The train transporting the remains of victims from the crashed Malaysia Airlines flight departs from the railway station in Torez, Ukraine, on Monday. (Reuters)
Kiev, July 21: After days of obstruction, Russia-backed separatists in eastern Ukraine permitted Dutch forensics experts today to search the wreckage of the downed Malaysia Airlines jetliner destroyed by a surface-to-air missile, and allowed bodies of the victims to be evacuated by train.
They also agreed to give the plane’s flight recorder boxes to the Malaysian government.
The movements, four days after Malaysia Airlines Flight 17 exploded and crashed in an eastern Ukraine wheat field, came as President Vladimir V. Putin of Russia faced a growing international clamour to clear the way for a full and unimpeded investigation of the disaster.
Putin was confronting the threat of new EU sanctions and new admonishments by President Obama, as suspicions grew that the separatists had downed the plane with a Russian antiaircraft weapon.
Putin and Russian military officials continued to deny that they had anything to do with the disaster and suggested that some of the purported evidence had been fabricated by Ukraine and its western backers.
Prime Minister Najib Razak of Malaysia, in a live broadcast today in Kuala Lumpur, said his government had reached an agreement with the Ukrainian separatists to gain control of the bodies, which were to be sent to the Netherlands, and the so-called black boxes recovered from the crash site.
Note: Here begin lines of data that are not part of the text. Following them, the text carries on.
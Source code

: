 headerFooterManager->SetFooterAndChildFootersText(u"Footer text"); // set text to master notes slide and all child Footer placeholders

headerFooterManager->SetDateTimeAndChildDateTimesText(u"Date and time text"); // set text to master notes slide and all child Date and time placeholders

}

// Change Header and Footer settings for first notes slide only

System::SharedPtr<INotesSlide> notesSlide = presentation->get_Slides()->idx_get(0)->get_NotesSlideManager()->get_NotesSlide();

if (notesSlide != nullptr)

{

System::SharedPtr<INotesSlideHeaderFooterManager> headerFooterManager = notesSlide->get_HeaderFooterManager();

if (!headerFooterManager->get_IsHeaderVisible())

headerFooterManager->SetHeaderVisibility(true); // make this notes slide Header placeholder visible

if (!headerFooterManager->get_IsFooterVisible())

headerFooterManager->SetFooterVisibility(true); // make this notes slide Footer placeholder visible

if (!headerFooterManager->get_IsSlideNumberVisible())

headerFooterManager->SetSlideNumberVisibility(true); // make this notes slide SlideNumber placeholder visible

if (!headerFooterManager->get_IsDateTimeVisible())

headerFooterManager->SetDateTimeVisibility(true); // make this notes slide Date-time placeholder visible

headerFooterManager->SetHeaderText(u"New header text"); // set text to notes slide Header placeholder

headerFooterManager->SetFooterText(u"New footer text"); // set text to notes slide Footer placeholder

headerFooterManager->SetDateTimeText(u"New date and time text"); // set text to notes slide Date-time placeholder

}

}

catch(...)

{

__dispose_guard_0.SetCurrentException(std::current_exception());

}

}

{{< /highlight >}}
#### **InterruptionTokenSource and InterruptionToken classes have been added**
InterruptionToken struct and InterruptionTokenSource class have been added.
Najib said the boxes were to be handed over to Malaysian representatives in Donetsk, a city that has been the subject of frequent fighting between the Ukrainian military and separatists and where new clashes erupted today.
If the separatists honour the agreement, it would be a diplomatic success for Najib, whose government has been reluctant to cast blame for the airline disaster, the second to confront Malaysia in the past four months. Obama, in a televised statement from the White House, said that despite the advances today, the Ukraine separatists continued to obstruct international investigators and that relatives of the 298 victims were in a “state of shock and outrage” over the delays so far in recovering the bodies. Obama said Russia would only “further isolate itself” if it did not act more assertively to rein in the separatists.
At a news briefing in Kiev late this afternoon, deputy Prime Minister Volodymr Groysman, who is leading the Ukrainian government’s response to the jetliner downing, said a train carrying bodies in four refrigerated rail cars from the town of Torez would go to Kharkiv, in northeast Ukraine, outside the rebel-held area. The train departed at 7pm local time for a journey that was expected to take hours.
More than half the victims of the Amsterdam-to-Kuala Lumpur flight were Dutch, and the others came from more than half a dozen countries.
Groysman said that 282 bodies had been found and loaded onto the train, as well as dozens of body parts from as many as 16 other victims, suggesting that officials believed they had recovered most of the remains of the passengers and crew from the Boeing 777.
He said that from Kharkiv, the bodies would be flown to Amsterdam, where they would be taken to a laboratory with the latest forensic technology. European leaders threatened new sanctions on Russia as soon as tomorrow.
Putin issued a brief statement early today saying that Russia would work to ensure that the conflict in eastern Ukraine moved from the battlefield to the negotiating table.
He said that a robust international investigating team must have secure access to the crash site, but also accused unspecified nations of exploiting the disaster in pursuit of “mercenary political goals”.